Feuerwehren bündeln Kräfte gegen Klimarisiken und Personalmangel
Deutsche Feuerwehren bereiten sich auf tiefgreifende Veränderungen vor, da Klimarisiken und operative Belastungen zunehmen. Vier führende Verbände haben nun vereinbart, enger zusammenzuarbeiten. Ihr Ziel: die Notfallhilfe zu stärken und die Abstimmung im gesamten Sektor zu verbessern.

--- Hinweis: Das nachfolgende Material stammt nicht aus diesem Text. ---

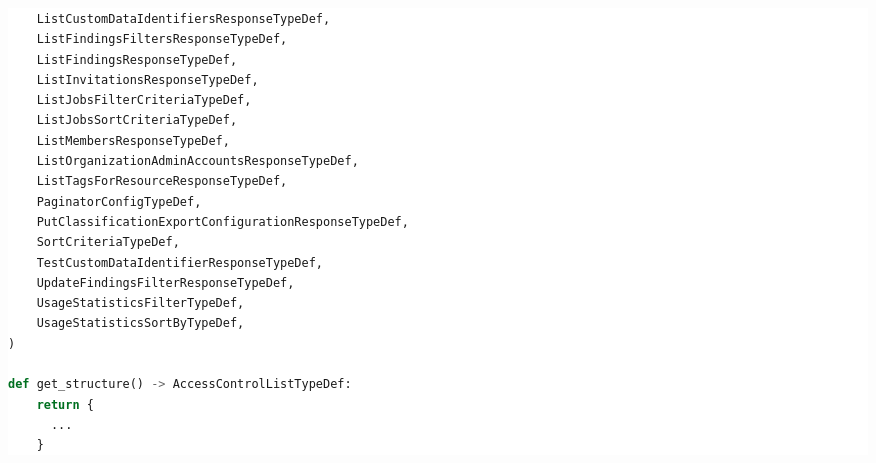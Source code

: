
```python
    ListCustomDataIdentifiersResponseTypeDef,
    ListFindingsFiltersResponseTypeDef,
    ListFindingsResponseTypeDef,
    ListInvitationsResponseTypeDef,
    ListJobsFilterCriteriaTypeDef,
    ListJobsSortCriteriaTypeDef,
    ListMembersResponseTypeDef,
    ListOrganizationAdminAccountsResponseTypeDef,
    ListTagsForResourceResponseTypeDef,
    PaginatorConfigTypeDef,
    PutClassificationExportConfigurationResponseTypeDef,
    SortCriteriaTypeDef,
    TestCustomDataIdentifierResponseTypeDef,
    UpdateFindingsFilterResponseTypeDef,
    UsageStatisticsFilterTypeDef,
    UsageStatisticsSortByTypeDef,
)

def get_structure() -> AccessControlListTypeDef:
    return {
      ...
    }
```
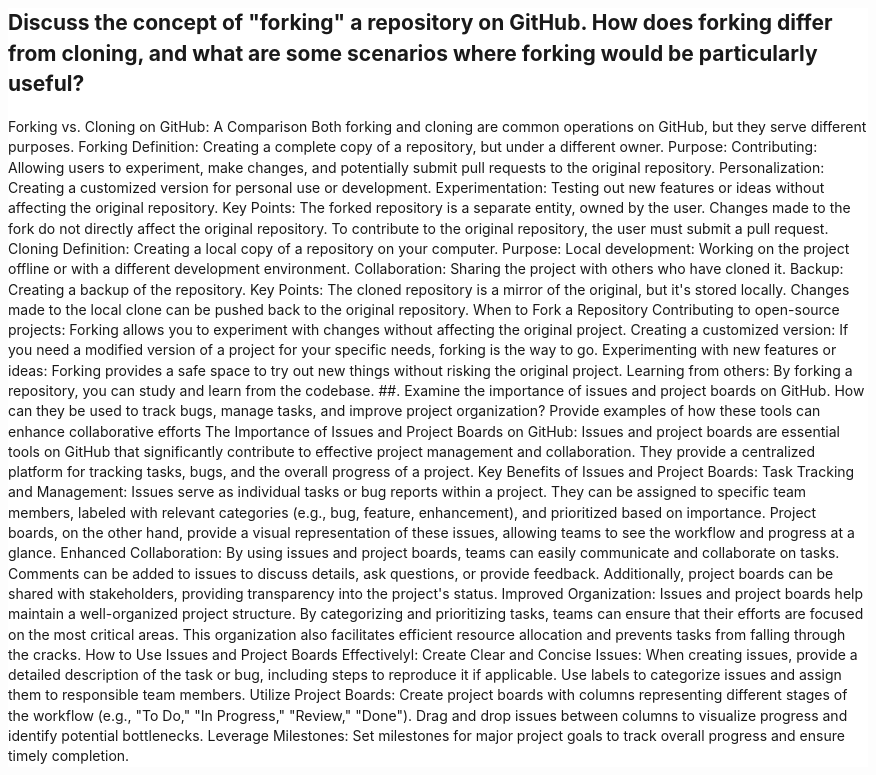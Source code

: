## Discuss the concept of "forking" a repository on GitHub. How does forking differ from cloning, and what are some scenarios where forking would be particularly useful?
Forking vs. Cloning on GitHub: A Comparison
Both forking and cloning are common operations on GitHub, but they serve different purposes.
Forking
Definition: Creating a complete copy of a repository, but under a different owner.
Purpose:
Contributing: Allowing users to experiment, make changes, and potentially submit pull requests to the original repository.
Personalization: Creating a customized version for personal use or development.
Experimentation: Testing out new features or ideas without affecting the original repository.
Key Points:
The forked repository is a separate entity, owned by the user.
Changes made to the fork do not directly affect the original repository.
To contribute to the original repository, the user must submit a pull request.
Cloning
Definition: Creating a local copy of a repository on your computer.
Purpose:
Local development: Working on the project offline or with a different development environment.
Collaboration: Sharing the project with others who have cloned it.
Backup: Creating a backup of the repository.
Key Points:
The cloned repository is a mirror of the original, but it's stored locally.
Changes made to the local clone can be pushed back to the original repository.
When to Fork a Repository
Contributing to open-source projects: Forking allows you to experiment with changes without affecting the original project.
Creating a customized version: If you need a modified version of a project for your specific needs, forking is the way to go.
Experimenting with new features or ideas: Forking provides a safe space to try out new things without risking the original project.
Learning from others: By forking a repository, you can study and learn from the codebase.
##. Examine the importance of issues and project boards on GitHub. How can they be used to track bugs, manage tasks, and improve project organization? Provide examples of how these tools can enhance collaborative efforts
The Importance of Issues and Project Boards on GitHub:
Issues and project boards are essential tools on GitHub that significantly contribute to effective project management and collaboration. They provide a centralized platform for tracking tasks, bugs, and the overall progress of a project.
Key Benefits of Issues and Project Boards:
Task Tracking and Management: Issues serve as individual tasks or bug reports within a project. They can be assigned to specific team members, labeled with relevant categories (e.g., bug, feature, enhancement), and prioritized based on importance. Project boards, on the other hand, provide a visual representation of these issues, allowing teams to see the workflow and progress at a glance.
Enhanced Collaboration: By using issues and project boards, teams can easily communicate and collaborate on tasks. Comments can be added to issues to discuss details, ask questions, or provide feedback. Additionally, project boards can be shared with stakeholders, providing transparency into the project's status.
Improved Organization: Issues and project boards help maintain a well-organized project structure. By categorizing and prioritizing tasks, teams can ensure that their efforts are focused on the most critical areas. This organization also facilitates efficient resource allocation and prevents tasks from falling through the cracks.
How to Use Issues and Project Boards Effectivelyl:
Create Clear and Concise Issues: When creating issues, provide a detailed description of the task or bug, including steps to reproduce it if applicable. Use labels to categorize issues and assign them to responsible team members.
Utilize Project Boards: Create project boards with columns representing different stages of the workflow (e.g., "To Do," "In Progress," "Review," "Done"). Drag and drop issues between columns to visualize progress and identify potential bottlenecks.
Leverage Milestones: Set milestones for major project goals to track overall progress and ensure timely completion.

Der Deutsche Feuerwehrverband (DFV) kündigte eine neue Initiative an, um die Zusammenarbeit zwischen den Feuerwehrorganisationen zu vertiefen. Vertreter des DFV, des vfdb (Vereinigung zur Förderung des Deutschen Brandschutzes), der AGBF (Arbeitsgemeinschaft der Leiter der Berufsfeuerwehren) und des WFVD (Weltverband der Feuerwehren im Deutschen Sprachraum) trafen sich, um eine strategische Partnerschaft zu besprechen. Damit wollen sie Herausforderungen wie Extremwetter, rückläufige Zahlen bei freiwilligen Kräften und knappe Haushalte angehen.
Als ersten Schritt soll eine gemeinsame Strategie für künftige Bedrohungen erarbeitet werden. Klimawandel und geopolitische Verschiebungen stellen die Zivilschutzsysteme vor immer größere Anforderungen. Durch die Bündelung von Ressourcen und Fachwissen hoffen die Verbände, Effizienz und Vorbereitung zu optimieren.
DFV-Präsident Karl-Heinz Banse betonte, dass diese Zusammenarbeit letztlich der öffentlichen Sicherheit zugutekommen werde. Die Partnerschaft soll zudem den regelmäßigen Austausch zwischen den Organisationen fördern – etwa durch den Transfer bewährter Praktiken sowie die Optimierung von Ausbildung und Ausstattung.
Das erweiterte Bündnis zielt darauf ab, stärkere Strukturen für die deutschen Feuerwehren zu schaffen. Ein einheitliches Vorgehen soll helfen, wachsende Risiken zu bewältigen und die vorhandenen Mittel bestmöglich zu nutzen. Die Strategie wird voraussichtlich die Notfallvorsorge in den kommenden Jahren prägen.